Engineering Metrics That Matter (AI Era)

What to track at team and org level—DORA, flow, reliability—and how to avoid gaming and vanity metrics as AI changes how work gets done.

Good metrics guide decisions and improve outcomes. Bad metrics get gamed and distort behavior. In the AI era, output can increase while outcome quality shifts; what you measure matters more than ever. This resource focuses on what to track and what to avoid.

What to track at team and org level

DORA-style delivery metrics (from Accelerate):

  • Deployment frequency — How often you ship to production. Higher is better if quality is maintained.
  • Lead time for changes — Time from commit to production. Shorter is better.
  • MTTR (mean time to recover) — How quickly you recover from incidents. Lower is better.
  • Change fail rate — Percentage of deployments that cause incidents or rollbacks. Lower is better.

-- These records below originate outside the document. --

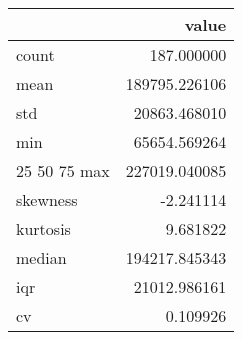 \begin{tabular}{lr}
\toprule
 & value \\
\midrule
count & 187.000000 \\
mean & 189795.226106 \\
std & 20863.468010 \\
min & 65654.569264 \\
25%
50%
75%
max & 227019.040085 \\
skewness & -2.241114 \\
kurtosis & 9.681822 \\
median & 194217.845343 \\
iqr & 21012.986161 \\
cv & 0.109926 \\
\bottomrule
\end{tabular}
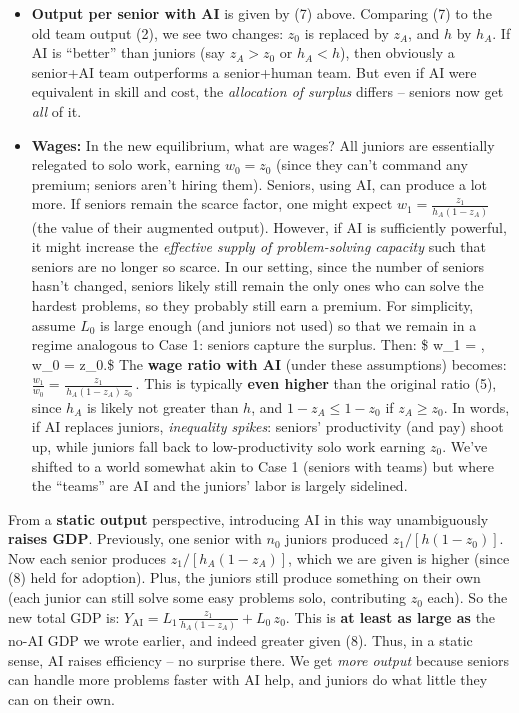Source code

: \documentclass[12pt]{article}
\begin{document}
\begin{itemize}
\tightlist
\item
  \textbf{Output per senior with AI} is given by (7) above. Comparing
  (7) to the old team output (2), we see two changes: \(z_0\) is
  replaced by \(z_A\), and \(h\) by \(h_A\). If AI is ``better'' than
  juniors (say \(z_A > z_0\) or \(h_A < h\)), then obviously a senior+AI
  team outperforms a senior+human team. But even if AI were equivalent
  in skill and cost, the \emph{allocation of surplus} differs -- seniors
  now get \emph{all} of it.
\item
  \textbf{Wages:} In the new equilibrium, what are wages? All juniors
  are essentially relegated to solo work, earning \(w_0 = z_0\) (since
  they can't command any premium; seniors aren't hiring them). Seniors,
  using AI, can produce a lot more. If seniors remain the scarce factor,
  one might expect \(w_1 = \frac{z_1}{h_A(1-z_A)}\) (the value of their
  augmented output). However, if AI is sufficiently powerful, it might
  increase the \emph{effective supply of problem-solving capacity} such
  that seniors are no longer so scarce. In our setting, since the number
  of seniors hasn't changed, seniors likely still remain the only ones
  who can solve the hardest problems, so they probably still earn a
  premium. For simplicity, assume \(L_0\) is large enough (and juniors
  not used) so that we remain in a regime analogous to Case 1: seniors
  capture the surplus. Then: \$ w\_1 = ,
  \qquad w\_0 = z\_0.\$ The \textbf{wage ratio with AI} (under these
  assumptions) becomes:
  \(\frac{w_1}{w_0} = \frac{z_1}{\,h_A (1-z_A) \, z_0}\,.\) This is
  typically \textbf{even higher} than the original ratio (5), since
  \(h_A\) is likely not greater than \(h\), and \(1-z_A \le 1-z_0\) if
  \(z_A \ge z_0\). In words, if AI replaces juniors, \emph{inequality
  spikes}: seniors' productivity (and pay) shoot up, while juniors fall
  back to low-productivity solo work earning \(z_0\). We've shifted to a
  world somewhat akin to Case 1 (seniors with teams) but where the
  ``teams'' are AI and the juniors' labor is largely sidelined.
\end{itemize}

From a \textbf{static output} perspective, introducing AI in this way
unambiguously \textbf{raises GDP}. Previously, one senior with \(n_0\)
juniors produced \(z_1/[h(1-z_0)]\). Now each senior produces
\(z_1/[h_A(1-z_A)]\), which we are given is higher (since (8) held for
adoption). Plus, the juniors still produce something on their own (each
junior can still solve some easy problems solo, contributing \(z_0\)
each). So the new total GDP is:
\(Y_{\text{AI}} = L_1 \frac{z_1}{\,h_A(1-z_A)\,} + L_0 \, z_0.\) This is
\textbf{at least as large as} the no-AI GDP we wrote earlier, and indeed
greater given (8). Thus, in a static sense, AI raises efficiency -- no
surprise there. We get \emph{more output} because seniors can handle
more problems faster with AI help, and juniors do what little they can
on their own.
\end{document}
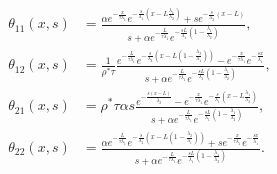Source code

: \documentclass[preprint]{elsarticle}
\begin{document}
\begin{subequations}
\begin{align}
\theta_{11}\left(x,s\right) &=
\frac{
	\alpha 
		e^{
			-\frac{x}{\tau\lambda_{1}}
		}
		e^{
			-\frac{s}{\lambda_{1}}
				\left(
					x - L\frac{\lambda_{1}}{\lambda_{2}}
				\right)	
		}
	+
	s 
		e^{-\frac{s}{\lambda_{2}}\left(x - L\right)}
}{
	s
	+
	\alpha
	e^{-\frac{L}{\tau\lambda_{1}}}
	e^{
	-\frac{sL}{\lambda_{1}}
	\left(
		1 - \frac{\lambda_{1}}{\lambda_{2}}
	\right)
	}
}
,\\
\theta_{12}\left(x,s\right) &=
\frac{1}{\rho^{*}\tau}
\frac{
	e^{-\frac{L}{\tau\lambda_{1}}}
	e^{-\frac{s}{\lambda_{2}}
		\left(
			x - L
				\left(1 - 
					\frac{\lambda_{2}}{\lambda_{1}}
				\right)
		\right)
	}
	-
	e^{-\frac{x}{\tau\lambda_{1}}}
	e^{-\frac{sx}{\lambda_{1}}}
}
{
	s
	+
	\alpha
	e^{-\frac{L}{\tau\lambda_{1}}}
	e^{
	-\frac{sL}{\lambda_{1}}
	\left(
		1 - \frac{\lambda_{1}}{\lambda_{2}}
	\right)
	}
},\\
\theta_{21}\left(x,s\right) &=
\rho^{*}\tau\alpha s
\frac{
	e^{-\frac{s\left(x-L\right)}{\lambda_{2}}}
	-
	e^{-\frac{x}{\tau\lambda_{1}}}
	e^{-\frac{s}{\lambda_{1}}
		\left(
			x - L\frac{\lambda_{1}}{\lambda_{2}}
		\right)
	}
}{
	s
	+
	\alpha
	e^{-\frac{L}{\tau\lambda_{1}}}
	e^{
	-\frac{sL}{\lambda_{1}}
	\left(
		1 - \frac{\lambda_{1}}{\lambda_{2}}
	\right)
	}
},\\
\theta_{22}\left(x,s\right) &=
\frac{
	\alpha
	e^{-\frac{L}{\tau\lambda_{1}}}
	e^{-\frac{s}{\lambda_{2}}
		\left(
			x - L
				\left(
				1 - \frac{\lambda_{2}}{\lambda_{1}}
				\right)
		\right)
	}
	+
	s
	e^{-\frac{x}{\tau\lambda_{1}}}
	e^{-\frac{sx}{\lambda_{1}}}
}{
	s
	+
	\alpha
	e^{-\frac{L}{\tau\lambda_{1}}}
	e^{
	-\frac{sL}{\lambda_{1}}
	\left(
		1 - \frac{\lambda_{1}}{\lambda_{2}}
	\right)
	}
}
.
\end{align}
\end{subequations}
\end{document}

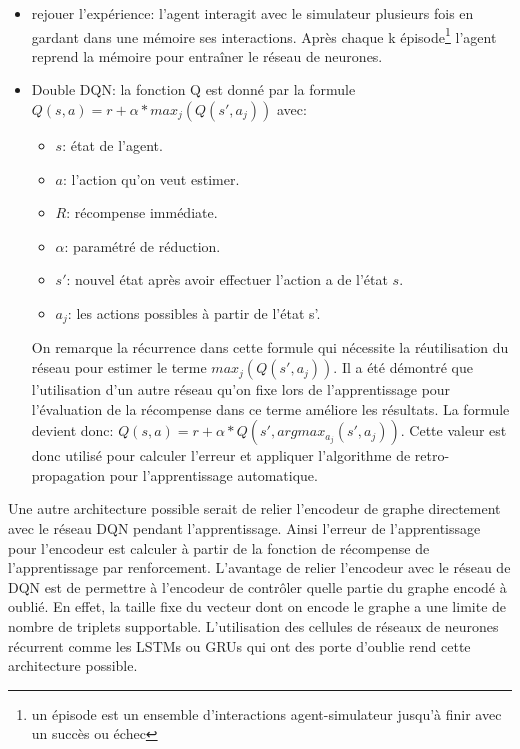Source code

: \begin{itemize}
	\item rejouer l'expérience: l'agent interagit avec le simulateur plusieurs fois en gardant dans une mémoire ses interactions. Après chaque k épisode\footnote{un épisode est un ensemble d'interactions agent-simulateur jusqu'à finir avec un succès ou échec} l'agent reprend la mémoire pour entraîner le réseau de neurones.
	\item Double DQN: la fonction Q est donné par la formule $Q(s,a) = r + \alpha*max_j(Q(s',a_j))$ avec:
	\begin{itemize}
		\item $s$: état de l'agent.
		\item $a$: l'action qu'on veut estimer.
		\item $R$: récompense immédiate.
		\item $\alpha$: paramétré de réduction.
		\item $s'$: nouvel état après avoir effectuer l'action a de l'état $s$.
		\item $a_j$: les actions possibles à partir de l'état s'.
	\end{itemize}
	On remarque la récurrence dans cette formule qui nécessite la réutilisation du réseau pour estimer le terme $max_j (Q(s',a_j))$. Il a été démontré que l'utilisation d'un autre réseau qu'on fixe lors de l'apprentissage pour l'évaluation de la récompense dans ce terme améliore les résultats\cite{Mnih2015}. La formule devient donc: $Q(s,a) = r + \alpha*Q(s',argmax_{a_j}(s',a_j))$. Cette valeur est donc utilisé pour calculer l'erreur et appliquer l'algorithme de retro-propagation pour l'apprentissage automatique.
\end{itemize}
Une autre architecture possible serait de relier l'encodeur de graphe directement avec le réseau DQN pendant l'apprentissage. Ainsi l'erreur de l'apprentissage pour l'encodeur est calculer à partir de la fonction de récompense de l'apprentissage par renforcement. L'avantage de relier l'encodeur avec le réseau de DQN est de permettre à l'encodeur de contrôler quelle partie du graphe encodé à oublié. En effet, la taille fixe du vecteur dont on encode le graphe a une limite de nombre de triplets supportable. L'utilisation des cellules de réseaux de neurones récurrent comme les LSTMs ou GRUs qui ont des porte d'oublie rend cette architecture possible.
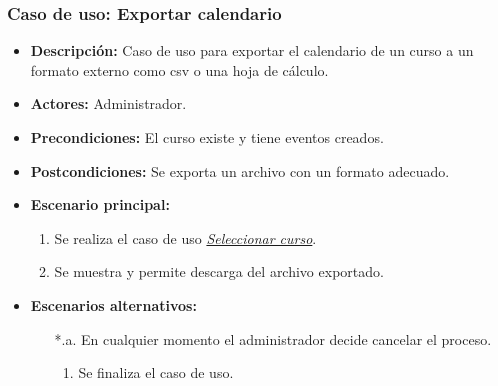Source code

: \documentclass{book}
\begin{document}
\subsubsection*{Caso de uso: Exportar calendario}
\begin{itemize}
\item{\bf Descripción:} Caso de uso para exportar el calendario de un curso a un formato externo como csv o una hoja de cálculo.
\item{\bf Actores:} Administrador.
\item{\bf Precondiciones:} El curso existe y tiene eventos creados.
\item{\bf Postcondiciones:} Se exporta un archivo con un formato adecuado.
\item{\bf Escenario principal:}
	\begin{enumerate}
	\item Se realiza el caso de uso {\em \hyperref[select_curso]{Seleccionar curso}}.
	\item Se muestra y permite descarga del archivo exportado.
	\end{enumerate}
\item{\bf Escenarios alternativos:}
	\begin{itemize}
		\item[*.a.] En cualquier momento el administrador decide cancelar el proceso.
		\begin{enumerate}
			\item Se finaliza el caso de uso.
		\end{enumerate}
	\end{itemize}
\end{itemize}

\pagebreak
\end{document}
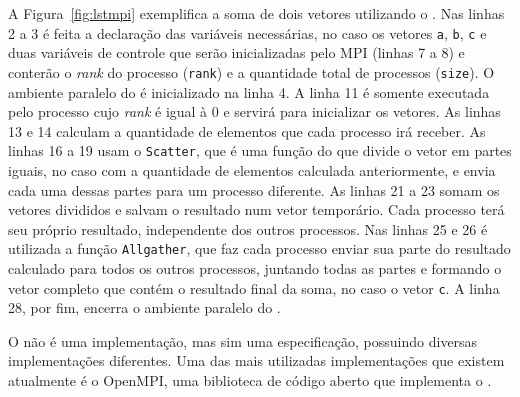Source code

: A Figura~\ref{fig:lstmpi} exemplifica a soma de dois vetores utilizando o \mpi. Nas linhas 2 a 3 é feita a declaração das variáveis necessárias, no caso os vetores \texttt{a}, \texttt{b}, \texttt{c} e duas variáveis de controle que serão inicializadas pelo MPI (linhas 7 a 8) e conterão o \textit{rank} do processo \mpi (\texttt{rank}) e a quantidade total de processos \mpi (\texttt{size}). O ambiente paralelo do \mpi é inicializado na linha 4. A linha 11 é somente executada pelo processo \mpi cujo \textit{rank} é igual à 0 e servirá para inicializar os vetores. As linhas 13 e 14 calculam a quantidade de elementos que cada processo irá receber. As linhas 16 a 19 usam o \texttt{Scatter}, que é uma função do \mpi que divide o vetor em partes iguais, no caso com a quantidade de elementos calculada anteriormente, e envia cada uma dessas partes para um processo diferente. As linhas 21 a 23 somam os vetores divididos e salvam o resultado num vetor temporário. Cada processo terá seu próprio resultado, independente dos outros processos. Nas linhas 25 e 26 é utilizada a função \texttt{Allgather}, que faz cada processo enviar sua parte do resultado calculado para todos os outros processos, juntando todas as partes e formando o vetor completo que contém o resultado final da soma, no caso o vetor \texttt{c}. A linha 28, por fim, encerra o ambiente paralelo do \mpi.

O \mpi não é uma implementação, mas sim uma especificação, possuindo diversas implementações diferentes. Uma das mais utilizadas implementações que existem atualmente é o OpenMPI, uma biblioteca de código aberto que implementa o \mpi \cite{Gropp1999}.

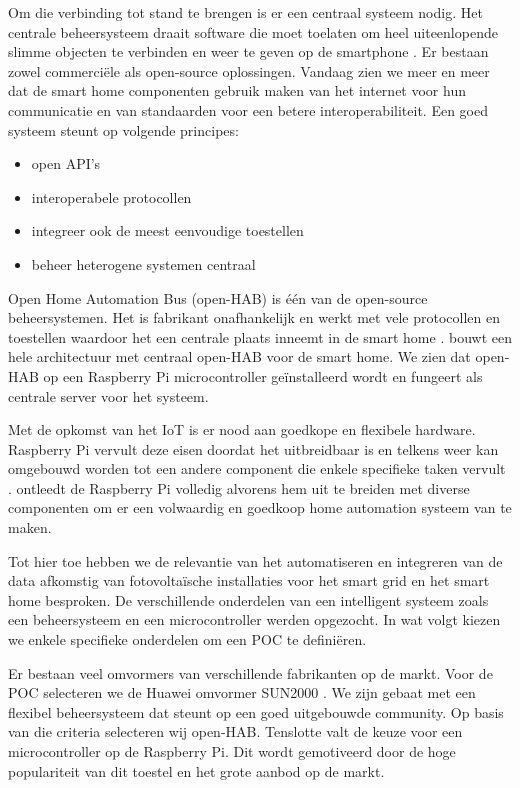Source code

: \documentclass{hogent-article}
\begin{document}
    Om die verbinding tot stand te brengen is er een centraal systeem nodig. Het centrale beheersysteem draait software die moet toelaten om heel uiteenlopende slimme objecten te verbinden en weer te geven op de smartphone \autocite{Setz2021}. Er bestaan zowel commerciële als open-source oplossingen. Vandaag zien we meer en meer dat de smart home componenten gebruik maken van het internet voor hun communicatie en van standaarden voor een betere interoperabiliteit. Een goed systeem steunt op volgende principes: \begin{itemize}
        \item open API's
        \item interoperabele protocollen
        \item integreer ook de meest eenvoudige toestellen
        \item beheer heterogene systemen centraal
    \end{itemize}

    Open Home Automation Bus (open-HAB) is één van de open-source beheersystemen. Het is fabrikant onafhankelijk en werkt met vele protocollen en toestellen waardoor het een centrale plaats inneemt in de smart home \autocite{Domb2019}. \textcite{Sowah2020} bouwt een hele architectuur met centraal open-HAB voor de smart home. We zien dat open-HAB op een Raspberry Pi microcontroller geïnstalleerd wordt en fungeert als centrale server voor het systeem.
    
    Met de opkomst van het IoT is er nood aan goedkope en flexibele hardware. Raspberry Pi vervult deze eisen doordat het uitbreidbaar is en telkens weer kan omgebouwd worden tot een andere component die enkele specifieke taken vervult \autocite{Maksimovic2014}. \textcite{Jain2021} ontleedt de Raspberry Pi volledig alvorens hem uit te breiden met diverse componenten om er een volwaardig en goedkoop home automation systeem van te maken.
    
    Tot hier toe hebben we de relevantie van het automatiseren en integreren van de data afkomstig van fotovoltaïsche installaties voor het smart grid en het smart home besproken. De verschillende onderdelen van een intelligent systeem zoals een beheersysteem en een microcontroller werden opgezocht. In wat volgt kiezen we enkele specifieke onderdelen om een POC te definiëren.
    
    Er bestaan veel omvormers van verschillende fabrikanten op de markt. Voor de POC selecteren we de Huawei omvormer SUN2000 \autocite{SUN2000L2022}. We zijn gebaat met een flexibel beheersysteem dat steunt op een goed uitgebouwde community. Op basis van die criteria selecteren wij open-HAB. Tenslotte valt de keuze voor een microcontroller op de Raspberry Pi. Dit wordt gemotiveerd door de hoge populariteit van dit toestel en het grote aanbod op de markt.
    
\end{document}
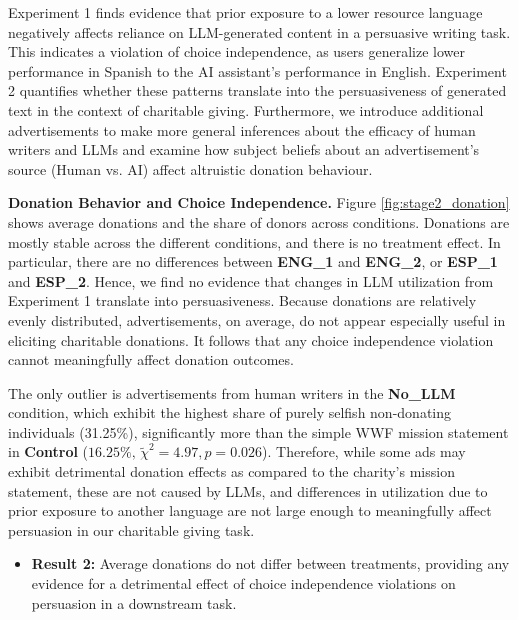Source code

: Experiment 1 finds evidence that prior exposure to a lower resource language negatively affects reliance on LLM-generated content in a persuasive writing task. This indicates a violation of choice independence, as users generalize lower performance in Spanish to the AI assistant's performance in English. Experiment 2 quantifies whether these patterns translate into the persuasiveness of generated text in the context of charitable giving. Furthermore, we introduce additional advertisements to make more general inferences about the efficacy of human writers and LLMs and examine how subject beliefs about an advertisement's source (Human vs. AI) affect altruistic donation behaviour. 

\textbf{Donation Behavior and Choice Independence.} Figure \ref{fig:stage2_donation} shows average donations and the share of donors across conditions.  Donations are mostly stable across the different conditions, and there is no treatment effect. In particular, there are no differences between \textbf{ENG\_1} and \textbf{ENG\_2}, or \textbf{ESP\_1} and \textbf{ESP\_2}. Hence, we find no evidence that changes in LLM utilization from Experiment 1 translate into persuasiveness. Because donations are relatively evenly distributed, advertisements, on average, do not appear especially useful in eliciting charitable donations. It follows that any choice independence violation cannot meaningfully affect donation outcomes. 

The only outlier is advertisements from human writers in the \textbf{No\_LLM} condition, which exhibit the highest share of purely selfish non-donating individuals (31.25\%), significantly more than the simple WWF mission statement in \textbf{Control} ($16.25\%, \, \tilde{\chi}^2 = 4.97, p = 0.026$). Therefore, while some ads may exhibit detrimental donation effects as compared to the charity's mission statement, these are not caused by LLMs, and differences in utilization due to prior exposure to another language are not large enough to meaningfully affect persuasion in our charitable giving task. 



\begin{itemize}
    \item [] \textbf{Result 2:} Average donations do not differ between treatments, providing any evidence for a detrimental effect of choice independence violations on persuasion in a downstream task.
\end{itemize}



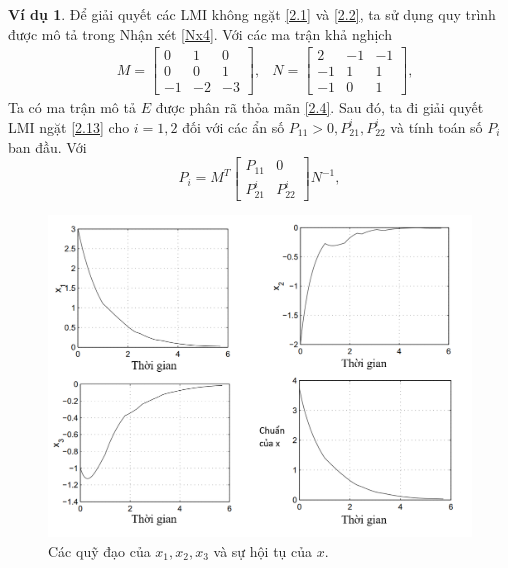 \documentclass[12pt,a4paper]{report}
\theoremstyle{definition}
\newtheorem{vd}{Ví dụ}
\theoremstyle{definition}
\numberwithin{dl}{chapter}
\numberwithin{vd}{chapter}
\numberwithin{corollary}{chapter}
\numberwithin{lemma}{chapter}
\numberwithin{md}{chapter}
\numberwithin{dn}{chapter}
\numberwithin{cy}{chapter}
\numberwithin{nx}{chapter}
\begin{document}
\begin{vd}
Để giải quyết các LMI không ngặt \eqref{2.1} và \eqref{2.2}, ta sử dụng quy trình được mô tả trong Nhận xét \ref{Nx4}. Với các ma trận khả nghịch
\begin{equation}\label{2.63}
\begin{aligned}
&M=\left[\begin{array}{rrr}
0 & 1 & 0 \\
0 & 0 & 1 \\
-1 & -2 & -3
\end{array}\right], 
&N=\left[\begin{array}{rrr}
2 & -1 & -1 \\
-1 & 1 & 1 \\
-1 & 0 & 1
\end{array}\right],
\end{aligned}
\end{equation}
Ta có ma trận mô tả $E$ được phân rã thỏa mãn \eqref{2.4}. Sau đó, ta đi giải quyết LMI  ngặt \eqref{2.13} cho $i=1,2$ đối với các ẩn số $P_{11}>0, P_{21}^{i}, P_{22}^{i}$ và tính toán số $P_{i}$ ban đầu.
Với
$$
P_{i}=M^{T}\left[\begin{array}{cc}
P_{11} & 0 \\
P_{21}^{i} & P_{22}^{i}
\end{array}\right] N^{-1}, 
$$
\begin{figure}[h!]
	\centering
	\includegraphics[width=1.0\linewidth]{Ảnh_LV.png}
	\caption{Các quỹ đạo của $x_{1}, x_{2}, x_{3}$ và sự hội tụ của $x$.\\}
\end{figure}


\end{vd}
\end{document}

Flow. Cycle time, throughput, and work-in-progress limits. These help you see bottlenecks and overloading.

Reliability. Uptime, error rates, SLOs/SLAs. Align with what the business and users depend on.

Outcome vs output

Prefer outcome metrics (did we improve the user or business result?) over output (story points, PRs, lines of code). Output can go up while outcome stays flat or worsens—especially when AI generates more code or tickets. Tie metrics to business goals (e.g. “time to value for feature X,” “incident impact,” “developer productivity as perceived by the team”).

Avoiding gaming and vanity metrics

  • Don’t optimize for the number. If you reward deployment frequency, people will deploy tiny changes. Balance with change fail rate and impact.
  • No “lines of code” or “PRs merged” as goals. AI can inflate both; they don’t measure value or quality.
  • Use metrics as a signal, not a target. When a metric becomes a target, it ceases to be a good measure. Review trends and outliers; don’t make a single number the sole basis for comp or promotion.
  • Include qualitative feedback. Surveys, retros, and 1:1s surface what metrics miss—especially wellbeing and sustainable pace. See Inclusive, sustainable pace.

Further reading

  • Accelerate (Forsgren, Humble, Kim) — Evidence-based high-performing orgs and the research behind DORA metrics.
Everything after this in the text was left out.